Data – Lung Cancer Mortality in the Eastern United States

Data Sources and ASSEMBLY

We used county-level data from various publicly available sources, which were then compiled into an ArcGIS database. Geographic information systems (GIS) shapefiles of US counties and states were downloaded from ESRI and imported into ArcMap software (ESRI, 2018). Data on lung cancer mortality was gathered from the United States Center for Disease Control (CDC) WONDER database from the years 1999 to 2003, which were then averaged into five-year mortality rates for each county. Lung cancer data was specified as malignant neoplasms of bronchus and lung (CDC, 2017). Age-standardized total cigarette smoking prevalence data from 1999 was provided by Dwyer-Lindgren, Mokdad, Srebotnjak, Flaxman, Hansen and Murray (2014). Total smoking prevalence was defined as ‘daily’ and ‘non-daily’ smoking prevalence combined.

Air pollution data was compiled from every monitoring station controlled by the US Environmental Protection Agency (EPA) in the eastern United States. For the purposes of our analysis, the annual (1999) arithmetic mean value of atmospheric particulate matter with a diameter less than 2.5 micrometres (PM2.5) was used as a proxy for all air pollution (EPA, 2000). These points were interpolated to create an air pollution surface using inverse distance weighting, exceeding the study area boundaries where possible in order to reduce potential edge effects (Figure 2.1). Inverse distance weighting was selected because it provides the most accurate visualization of PM2.5 concentration distributions compared to alternative spatial interpolation methods (i.e. trend surface or ordinary kriging methods) (Zhang & Shen, 2015).

Figure 2.1:

County-level radon risk zones were also provided by the EPA (EPA, 2017). These zones depicted counties predicted to have average indoor radon concentrations greater than 4 picocuries per litre (pCi/L), 2 to 4 pCi/L, and less than 2 pCi/L. Note that Zone 1 is highest risk, while Zone 3 is lowest risk (Figure 2.2).

Figure 2.2:

Socioeconomic and demographic data was provided by the US Census Bureau (2000), including median household income (1997), county population (1999), population of racial groups (1999), number of households occupied by renters (2000), and population with a university degree (1990).
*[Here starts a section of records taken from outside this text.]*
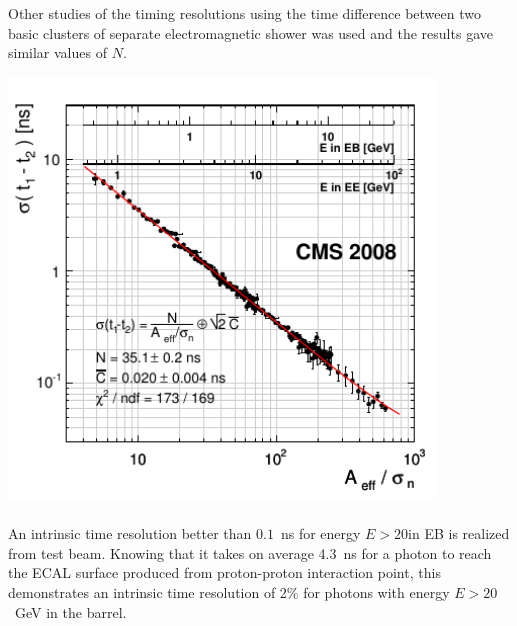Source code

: Other studies of the timing resolutions using the time difference between two basic clusters of separate electromagnetic shower was used and the results gave similar values of $N$.
\begin{center}
\centering
\mbox{\includegraphics[height=0.60\textwidth, width=0.85\textwidth]{THESISPLOTS/ECAL_Timing_Resolution.png}}
\label{fig:FitTimeRes}
\end{center}
\paragraph{} %
An intrinsic time resolution  better than $0.1$~ns for energy $E > 20$\GeV in EB is realized from test beam. Knowing that it takes on average 4.3~ns for a photon to reach the ECAL surface produced from proton-proton interaction point, this demonstrates an intrinsic time resolution of 2\% for photons with energy $E > 20$~GeV in the barrel.%

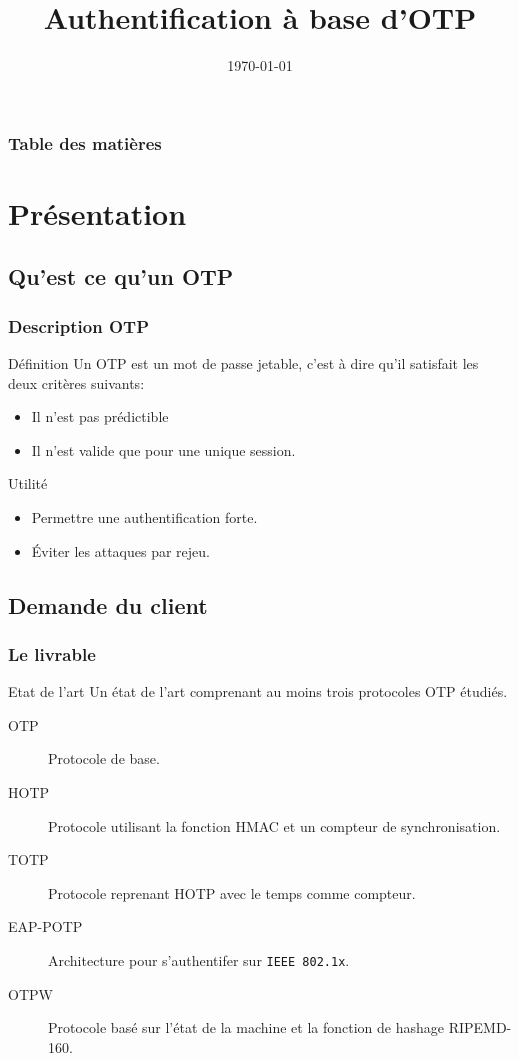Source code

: \documentclass{beamer}
\title[M1SSI]{Authentification \`{a} base d'OTP}
\institute[Universit\'{e} de Rouen] {
Universit\'{e} de Rouen \\
\medskip
}
\date{\today}
\begin{document}
\begin{frame}
\titlepage
\end{frame}

\begin{frame}
\frametitle{Table des mati\`{e}res}
\tableofcontents
\end{frame}

\section{Pr\'{e}sentation}

\subsection{Qu'est ce qu'un OTP}

\begin{frame}
\frametitle{Description OTP}
\begin{block}{Définition}
    Un OTP est un mot de passe jetable, c'est à dire qu'il satisfait les deux 
  critères suivants:
  \begin{itemize}
    \item Il n'est pas prédictible
    \item Il n'est valide que pour une unique session.
  \end{itemize}
\end{block}

\begin{block}{Utilité}
  \begin{itemize}
    \item Permettre une authentification forte.
    \item Éviter les attaques par rejeu.
  \end{itemize}
\end{block}
\end{frame}

\subsection{Demande du client}

\begin{frame}
\frametitle{Le livrable}
\begin{block}{Etat de l'art} 
Un état de l'art comprenant au moins trois protocoles OTP étudiés.
\begin{description}
 \item[OTP] Protocole de base.
 \item[HOTP] Protocole utilisant la fonction HMAC et un compteur de 
  synchronisation.
 \item[TOTP] Protocole reprenant HOTP avec le temps comme compteur.
 \item[EAP-POTP] Architecture pour s'authentifer sur \verb?IEEE 802.1x?. 
 \item[OTPW] Protocole basé sur l'état de la machine et la fonction de hashage RIPEMD-160.
\end{description}
\end{block}
\end{frame}
\end{document}
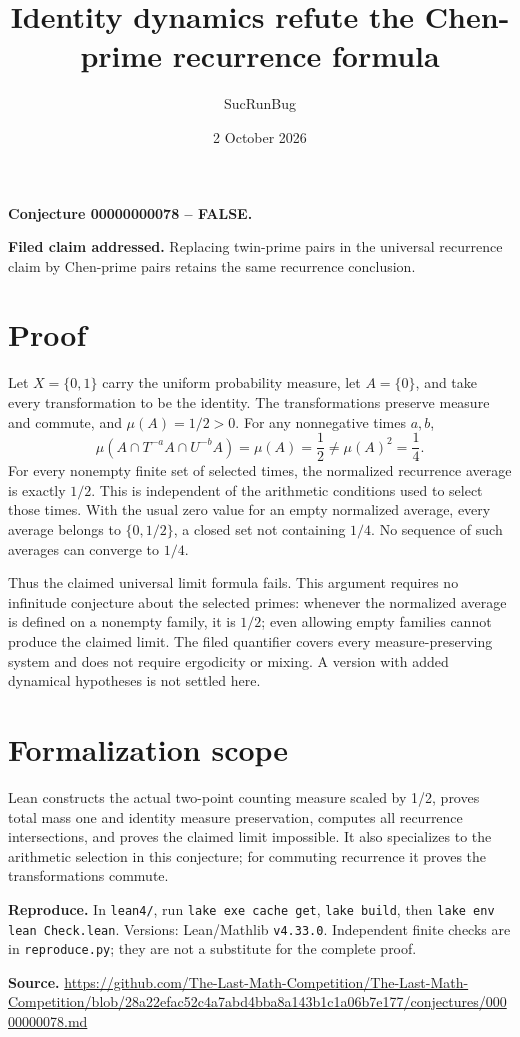 \documentclass[11pt]{article}
\title{Identity dynamics refute the Chen-prime recurrence formula}
\author{SucRunBug}
\date{2 October 2026}
\begin{document}
\maketitle
\textbf{Conjecture 00000000078 -- FALSE.}

\textbf{Filed claim addressed.} Replacing twin-prime pairs in the universal recurrence claim by Chen-prime pairs retains the same recurrence conclusion.

\section*{Proof}
Let $X=\{0,1\}$ carry the uniform probability measure, let $A=\{0\}$, and take every transformation to be the identity. The transformations preserve measure and commute, and $\mu(A)=1/2>0$. For any nonnegative times $a,b$,
\[\mu(A\cap T^{-a}A\cap U^{-b}A)=\mu(A)=\frac12\ne\mu(A)^2=\frac14.\]
For every nonempty finite set of selected times, the normalized recurrence average is exactly $1/2$. This is independent of the arithmetic conditions used to select those times. With the usual zero value for an empty normalized average, every average belongs to $\{0,1/2\}$, a closed set not containing $1/4$. No sequence of such averages can converge to $1/4$.

Thus the claimed universal limit formula fails. This argument requires no infinitude conjecture about the selected primes: whenever the normalized average is defined on a nonempty family, it is $1/2$; even allowing empty families cannot produce the claimed limit. The filed quantifier covers every measure-preserving system and does not require ergodicity or mixing. A version with added dynamical hypotheses is not settled here.

\section*{Formalization scope}
Lean constructs the actual two-point counting measure scaled by 1/2, proves total mass one and identity measure preservation, computes all recurrence intersections, and proves the claimed limit impossible. It also specializes to the arithmetic selection in this conjecture; for commuting recurrence it proves the transformations commute.

\textbf{Reproduce.} In \texttt{lean4/}, run \texttt{lake exe cache get},
\texttt{lake build}, then \texttt{lake env lean Check.lean}. Versions:
Lean/Mathlib \texttt{v4.33.0}. Independent finite checks are in
\texttt{reproduce.py}; they are not a substitute for the complete proof.

\textbf{Source.} \url{https://github.com/The-Last-Math-Competition/The-Last-Math-Competition/blob/28a22efac52c4a7abd4bba8a143b1c1a06b7e177/conjectures/00000000078.md}
\end{document}
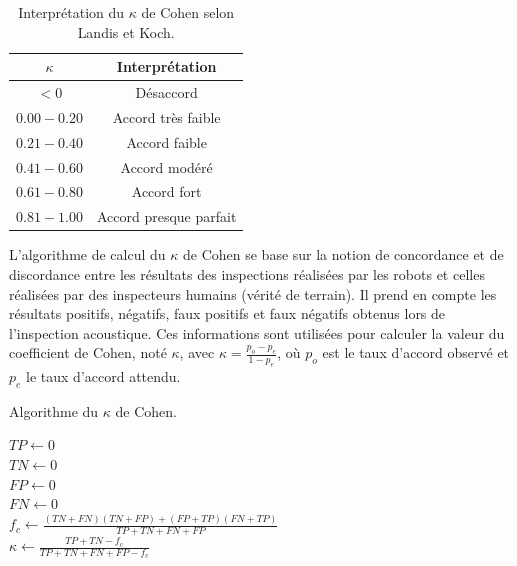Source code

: \documentclass[english,RandD]{rapportPFE}  %
\begin{document}
			\begin{table}[h!]
				\centering
				\begin{tabular}{|c|c|}
					\hline
					$\kappa$ & Interprétation \\
					\hline
					$< 0$ & Désaccord \\
					\hline
					$0.00 - 0.20$ & Accord très faible \\
					\hline
					$0.21 - 0.40$ & Accord faible \\
					\hline
					$0.41 - 0.60$ & Accord modéré \\
					\hline
					$0.61 - 0.80$ & Accord fort \\
					\hline
					$0.81 - 1.00$ & Accord presque parfait \\
					\hline
				\end{tabular}
				\caption{Interprétation du $\kappa$ de Cohen selon Landis et Koch.}
				\label{tab:Kappa_Cohen}
			\end{table}

			L'algorithme de calcul du $\kappa$ de Cohen se base sur la notion de concordance et de discordance entre les résultats des inspections réalisées par les robots et celles réalisées par des inspecteurs humains (vérité de terrain).
			Il prend en compte les résultats positifs, négatifs, faux positifs et faux négatifs obtenus lors de l'inspection acoustique.
			Ces informations sont utilisées pour calculer la valeur du coefficient de Cohen, noté $\kappa$, avec $\kappa = \frac{p_o - p_e}{1 - p_e}$, où $p_o$ est le taux d'accord observé et $p_e$ le taux d'accord attendu.

			\begin{algorithm}[h!]
				\caption{Algorithme du $\kappa$ de Cohen.}
				\label{alg:Cohen_Kappa}
				\KwResult{$\kappa \in [0, 1]$}
				$TP \gets 0$ \\
				$TN \gets 0$ \\
				$FP \gets 0$ \\
				$FN \gets 0$ \\
				$f_c \gets \frac{(TN + FN) (TN + FP) + (FP + TP) (FN + TP)}{TP + TN + FN +FP}$ \\
				$\kappa \gets \frac{TP + TN - f_c}{TP + TN + FN + FP - f_c}$
			\end{algorithm}
\end{document}
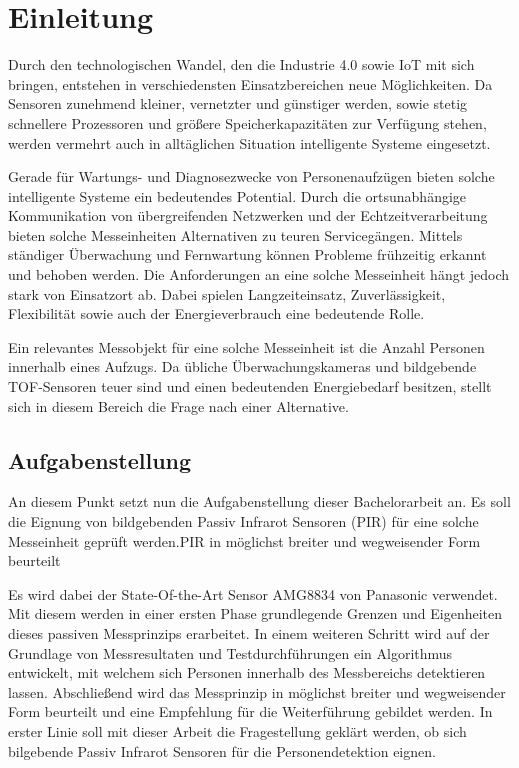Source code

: \chapter{Einleitung}
\label{chap:Einleitung}


\label{sec:Ausgangssituation}
Durch den technologischen Wandel, den die Industrie 4.0 sowie \ac{IoT}  mit sich bringen, entstehen in verschiedensten Einsatzbereichen neue Möglichkeiten. Da Sensoren zunehmend kleiner, vernetzter und günstiger werden, sowie stetig schnellere Prozessoren und größere Speicherkapazitäten zur Verfügung stehen, werden vermehrt auch in alltäglichen Situation intelligente Systeme eingesetzt. 

Gerade für Wartungs- und Diagnosezwecke von Personenaufzügen bieten solche intelligente Systeme ein bedeutendes Potential. Durch die ortsunabhängige Kommunikation von übergreifenden Netzwerken und der Echtzeitverarbeitung bieten solche Messeinheiten Alternativen zu teuren Servicegängen. Mittels ständiger Überwachung und Fernwartung können Probleme frühzeitig erkannt und behoben werden. Die Anforderungen an eine solche Messeinheit hängt jedoch stark von Einsatzort ab. Dabei spielen Langzeiteinsatz, Zuverlässigkeit, Flexibilität sowie auch der Energieverbrauch eine bedeutende Rolle.

Ein relevantes Messobjekt für eine solche Messeinheit ist die Anzahl Personen innerhalb eines Aufzugs. Da übliche Überwachungskameras und bildgebende TOF-Sensoren teuer sind und einen bedeutenden Energiebedarf besitzen, stellt sich in diesem Bereich die Frage nach einer Alternative.

\section{Aufgabenstellung}
\label{chap:Aufgabenstellung}

An diesem Punkt setzt nun die Aufgabenstellung dieser Bachelorarbeit an. Es soll die Eignung von bildgebenden Passiv Infrarot Sensoren (PIR) für eine solche Messeinheit geprüft werden.PIR in möglichst breiter und wegweisender Form beurteilt

 Es wird dabei der State-Of-the-Art Sensor AMG8834 von Panasonic verwendet. Mit diesem werden in einer ersten Phase grundlegende Grenzen und Eigenheiten dieses passiven Messprinzips erarbeitet. In einem weiteren Schritt wird auf der Grundlage von Messresultaten und Testdurchführungen ein Algorithmus entwickelt, mit welchem sich Personen innerhalb des Messbereichs detektieren lassen. Abschließend wird das Messprinzip in möglichst breiter und wegweisender Form beurteilt und eine Empfehlung für die Weiterführung gebildet werden. In erster Linie soll mit dieser Arbeit die Fragestellung geklärt werden, ob sich bilgebende Passiv Infrarot Sensoren für die Personendetektion eignen.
Populations of numerous racial and ethnic groups were compiled into “non-white” and “white” classes, which were then converted into proportions by dividing by the total county population. Similarly, rented households and populations with a university degree were converted into proportions by dividing by the total number of households or total county population that is 25 years old and over, respectively.